You'll want to adjust the maxDocs and maxTime parameters in your autoCommit configuration to fit your requirements. The values provided (25000 docs or five minutes) are good general-purpose defaults, but they may require adjustment in situations with a very high or very low update volume.
Slow startup due to the suggester component
If you have a large index and have the suggester component in your solrconfig.xml, this can cause EXTREMELY long startup times. As of the 4.10.2 version, this component is enabled by default in the main example config.

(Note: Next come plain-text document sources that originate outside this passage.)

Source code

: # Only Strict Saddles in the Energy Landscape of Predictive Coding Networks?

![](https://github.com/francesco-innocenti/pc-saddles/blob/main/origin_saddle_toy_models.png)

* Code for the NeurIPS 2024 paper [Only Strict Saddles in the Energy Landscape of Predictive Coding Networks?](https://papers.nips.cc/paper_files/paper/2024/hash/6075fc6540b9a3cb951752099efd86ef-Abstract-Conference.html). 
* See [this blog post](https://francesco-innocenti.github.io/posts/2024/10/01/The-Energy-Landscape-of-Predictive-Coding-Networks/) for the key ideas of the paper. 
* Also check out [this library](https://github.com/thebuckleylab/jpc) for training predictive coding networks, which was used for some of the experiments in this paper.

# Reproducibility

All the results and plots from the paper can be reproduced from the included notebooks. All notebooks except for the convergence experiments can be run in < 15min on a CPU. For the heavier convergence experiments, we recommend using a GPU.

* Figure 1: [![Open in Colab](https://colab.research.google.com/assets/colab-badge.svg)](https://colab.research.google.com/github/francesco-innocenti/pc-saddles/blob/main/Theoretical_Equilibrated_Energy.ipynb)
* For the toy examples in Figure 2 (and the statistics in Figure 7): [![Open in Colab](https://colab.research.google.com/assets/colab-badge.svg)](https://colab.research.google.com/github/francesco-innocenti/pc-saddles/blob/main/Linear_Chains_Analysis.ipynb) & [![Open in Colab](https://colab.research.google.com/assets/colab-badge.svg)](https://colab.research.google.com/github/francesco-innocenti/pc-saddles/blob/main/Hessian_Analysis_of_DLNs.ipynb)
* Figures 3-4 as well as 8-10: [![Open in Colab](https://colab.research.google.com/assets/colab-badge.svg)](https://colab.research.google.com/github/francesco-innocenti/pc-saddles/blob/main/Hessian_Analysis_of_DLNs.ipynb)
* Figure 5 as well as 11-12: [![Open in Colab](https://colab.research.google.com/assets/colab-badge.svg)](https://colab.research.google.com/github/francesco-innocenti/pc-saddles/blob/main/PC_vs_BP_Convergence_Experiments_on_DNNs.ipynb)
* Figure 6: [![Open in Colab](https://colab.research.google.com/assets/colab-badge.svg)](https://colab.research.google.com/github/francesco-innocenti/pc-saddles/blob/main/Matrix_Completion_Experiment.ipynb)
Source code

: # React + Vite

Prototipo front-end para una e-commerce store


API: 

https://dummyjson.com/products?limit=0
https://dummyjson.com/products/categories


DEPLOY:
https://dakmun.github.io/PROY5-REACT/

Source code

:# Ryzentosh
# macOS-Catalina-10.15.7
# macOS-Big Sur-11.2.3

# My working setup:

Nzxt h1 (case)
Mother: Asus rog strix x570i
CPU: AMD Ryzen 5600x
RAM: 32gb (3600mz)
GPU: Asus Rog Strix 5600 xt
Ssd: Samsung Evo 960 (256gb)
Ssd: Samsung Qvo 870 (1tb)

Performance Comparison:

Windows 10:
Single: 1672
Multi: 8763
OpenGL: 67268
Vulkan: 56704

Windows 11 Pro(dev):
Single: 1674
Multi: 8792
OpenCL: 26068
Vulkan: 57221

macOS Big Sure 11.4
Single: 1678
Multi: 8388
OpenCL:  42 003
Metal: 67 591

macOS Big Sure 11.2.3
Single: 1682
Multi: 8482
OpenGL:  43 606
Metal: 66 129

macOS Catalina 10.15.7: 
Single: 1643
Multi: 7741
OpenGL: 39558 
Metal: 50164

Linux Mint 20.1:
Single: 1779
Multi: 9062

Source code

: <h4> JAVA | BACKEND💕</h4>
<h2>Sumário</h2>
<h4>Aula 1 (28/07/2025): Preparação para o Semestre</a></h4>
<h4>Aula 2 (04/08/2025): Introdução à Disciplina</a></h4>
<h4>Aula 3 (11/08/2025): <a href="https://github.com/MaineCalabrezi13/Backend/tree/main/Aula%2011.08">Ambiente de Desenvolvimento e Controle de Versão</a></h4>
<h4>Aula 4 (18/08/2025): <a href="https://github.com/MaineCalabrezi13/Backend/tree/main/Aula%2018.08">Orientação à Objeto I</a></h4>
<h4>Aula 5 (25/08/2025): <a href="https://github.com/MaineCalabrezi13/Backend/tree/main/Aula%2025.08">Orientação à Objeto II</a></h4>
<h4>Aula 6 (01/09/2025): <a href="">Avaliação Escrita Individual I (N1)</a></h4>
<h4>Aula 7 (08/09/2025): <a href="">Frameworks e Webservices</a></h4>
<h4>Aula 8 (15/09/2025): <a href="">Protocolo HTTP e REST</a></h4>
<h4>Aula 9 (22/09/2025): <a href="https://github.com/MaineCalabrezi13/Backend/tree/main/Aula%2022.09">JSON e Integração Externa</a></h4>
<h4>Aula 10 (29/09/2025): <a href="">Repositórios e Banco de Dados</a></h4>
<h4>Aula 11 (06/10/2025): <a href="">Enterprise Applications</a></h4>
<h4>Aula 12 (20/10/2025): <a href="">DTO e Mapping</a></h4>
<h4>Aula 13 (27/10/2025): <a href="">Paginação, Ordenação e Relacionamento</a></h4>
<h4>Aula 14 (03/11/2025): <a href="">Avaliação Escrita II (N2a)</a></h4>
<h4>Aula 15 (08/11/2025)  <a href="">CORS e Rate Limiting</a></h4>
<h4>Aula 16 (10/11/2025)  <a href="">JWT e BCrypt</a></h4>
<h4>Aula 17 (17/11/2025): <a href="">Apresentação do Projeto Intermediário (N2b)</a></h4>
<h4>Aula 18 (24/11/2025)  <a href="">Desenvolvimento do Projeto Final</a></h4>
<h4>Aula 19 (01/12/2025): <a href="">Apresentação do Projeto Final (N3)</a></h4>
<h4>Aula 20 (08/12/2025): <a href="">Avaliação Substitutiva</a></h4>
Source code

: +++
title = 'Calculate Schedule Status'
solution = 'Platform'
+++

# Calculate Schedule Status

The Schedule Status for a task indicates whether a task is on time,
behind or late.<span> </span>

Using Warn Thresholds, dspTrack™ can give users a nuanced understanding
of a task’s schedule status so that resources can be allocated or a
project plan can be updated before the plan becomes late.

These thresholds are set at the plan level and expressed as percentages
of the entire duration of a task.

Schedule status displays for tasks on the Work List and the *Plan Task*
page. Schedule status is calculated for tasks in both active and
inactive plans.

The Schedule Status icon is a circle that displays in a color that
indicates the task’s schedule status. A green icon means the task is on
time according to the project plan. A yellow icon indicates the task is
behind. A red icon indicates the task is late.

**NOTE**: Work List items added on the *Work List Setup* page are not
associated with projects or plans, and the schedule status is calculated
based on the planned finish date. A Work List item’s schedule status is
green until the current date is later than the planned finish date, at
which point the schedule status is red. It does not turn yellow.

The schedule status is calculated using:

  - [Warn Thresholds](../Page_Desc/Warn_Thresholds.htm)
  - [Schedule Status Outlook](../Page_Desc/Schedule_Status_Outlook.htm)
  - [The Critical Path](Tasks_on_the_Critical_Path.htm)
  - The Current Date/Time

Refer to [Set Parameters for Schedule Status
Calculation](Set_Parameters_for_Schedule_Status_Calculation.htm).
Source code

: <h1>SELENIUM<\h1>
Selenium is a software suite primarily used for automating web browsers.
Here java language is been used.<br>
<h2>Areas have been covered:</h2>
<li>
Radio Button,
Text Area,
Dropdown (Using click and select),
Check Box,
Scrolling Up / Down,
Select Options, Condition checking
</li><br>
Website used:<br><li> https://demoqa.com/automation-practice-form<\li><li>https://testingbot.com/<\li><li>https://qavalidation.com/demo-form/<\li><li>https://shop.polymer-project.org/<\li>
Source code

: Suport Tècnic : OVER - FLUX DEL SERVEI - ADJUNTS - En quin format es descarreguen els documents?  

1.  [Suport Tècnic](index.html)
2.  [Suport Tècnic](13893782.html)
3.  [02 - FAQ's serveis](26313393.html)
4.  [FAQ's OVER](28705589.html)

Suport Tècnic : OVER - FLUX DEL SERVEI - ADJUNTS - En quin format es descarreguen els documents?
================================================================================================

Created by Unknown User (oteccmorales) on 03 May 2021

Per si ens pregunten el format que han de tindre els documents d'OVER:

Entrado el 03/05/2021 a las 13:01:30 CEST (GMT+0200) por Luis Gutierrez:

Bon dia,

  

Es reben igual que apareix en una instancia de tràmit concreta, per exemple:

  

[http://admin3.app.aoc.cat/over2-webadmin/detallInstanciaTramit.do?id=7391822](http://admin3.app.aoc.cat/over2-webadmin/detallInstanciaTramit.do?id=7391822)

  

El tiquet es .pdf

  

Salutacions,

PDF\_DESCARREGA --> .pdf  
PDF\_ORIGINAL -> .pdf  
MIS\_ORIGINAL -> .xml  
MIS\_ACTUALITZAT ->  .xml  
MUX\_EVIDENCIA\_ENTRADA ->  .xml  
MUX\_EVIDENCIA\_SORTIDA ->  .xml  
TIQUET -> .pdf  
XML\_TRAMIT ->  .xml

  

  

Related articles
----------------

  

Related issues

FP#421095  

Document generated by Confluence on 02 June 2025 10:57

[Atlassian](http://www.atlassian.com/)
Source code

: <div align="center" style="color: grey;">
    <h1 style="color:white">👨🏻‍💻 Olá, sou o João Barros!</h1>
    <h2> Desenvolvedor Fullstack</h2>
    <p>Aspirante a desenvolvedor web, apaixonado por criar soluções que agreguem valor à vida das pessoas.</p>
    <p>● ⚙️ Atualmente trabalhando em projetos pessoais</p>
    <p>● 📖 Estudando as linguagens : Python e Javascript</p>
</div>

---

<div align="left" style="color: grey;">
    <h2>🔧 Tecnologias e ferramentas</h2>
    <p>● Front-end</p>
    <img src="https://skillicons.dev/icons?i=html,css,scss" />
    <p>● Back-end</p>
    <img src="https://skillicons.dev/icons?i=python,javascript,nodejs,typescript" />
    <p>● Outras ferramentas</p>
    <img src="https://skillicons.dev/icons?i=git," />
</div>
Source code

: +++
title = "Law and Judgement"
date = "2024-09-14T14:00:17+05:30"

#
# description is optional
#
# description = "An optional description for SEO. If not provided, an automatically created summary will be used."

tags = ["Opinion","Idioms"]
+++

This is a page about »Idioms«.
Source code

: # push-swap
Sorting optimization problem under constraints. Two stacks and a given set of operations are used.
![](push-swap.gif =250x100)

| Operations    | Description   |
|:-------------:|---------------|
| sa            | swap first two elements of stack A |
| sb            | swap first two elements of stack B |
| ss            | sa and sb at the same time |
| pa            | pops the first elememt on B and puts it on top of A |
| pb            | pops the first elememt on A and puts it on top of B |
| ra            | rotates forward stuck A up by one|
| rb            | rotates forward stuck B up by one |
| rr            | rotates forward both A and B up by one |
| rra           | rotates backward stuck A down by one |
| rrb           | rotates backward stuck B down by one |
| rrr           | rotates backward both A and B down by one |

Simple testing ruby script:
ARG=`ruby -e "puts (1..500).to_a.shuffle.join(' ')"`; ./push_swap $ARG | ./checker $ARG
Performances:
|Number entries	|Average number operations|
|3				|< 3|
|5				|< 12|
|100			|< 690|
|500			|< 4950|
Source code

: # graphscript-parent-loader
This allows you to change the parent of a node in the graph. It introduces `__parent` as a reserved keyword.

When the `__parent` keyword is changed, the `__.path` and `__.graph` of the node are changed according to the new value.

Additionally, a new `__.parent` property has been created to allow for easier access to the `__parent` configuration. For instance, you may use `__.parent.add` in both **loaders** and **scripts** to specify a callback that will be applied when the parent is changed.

The fix involves editing the config to remove or comment the suggester component, as was done in this Heliosearch commit.
Normally only commits that open a new searcher will be slow. The major causes of slow commit times include:
- Large autowarmCount values on Solr caches.
- Extremely frequent commits.
- Not enough OS memory for disk caching, discussed above.
If you have large autowarmCount values on your Solr caches, it can take a very long time to do that cache warming. The filterCache is particularly slow to warm. The solution is to reduce the autowarmCount, reduce the complexity of your queries, or both.
If you commit very frequently, you may send a new commit before the previous commit is finished. If you have cache warming enabled as just discussed, this is more of a problem. If you have a high maxWarmingSearchers in your solrconfig.xml, you can end up with a lot of new searchers warming at the same time, which is very I/O intensive, so the problem compounds itself.
If you are having problems with slow commit times when NOT opening a new searcher, then this is probably due to a general performance problem, like extreme GC pauses or not enough OS memory for disk caching. Both of these issues are discussed earlier on this page.
There are *MANY* reasons for slow indexing. Most of the time it will not be Solr that is slow. The biggest reason for slow indexing is the speed of information retrieval from the source system.
Other possible problems that cause slow indexing include committing after every update request, sending one document at a time in each update request instead of batching them, and only using one thread/connection to index. These are problems that are external to Solr. Possible workaround is using the IgnoreCommitOptimizeUpdateProcessorFactory to ignore all commits from client and instead setup autoCommit.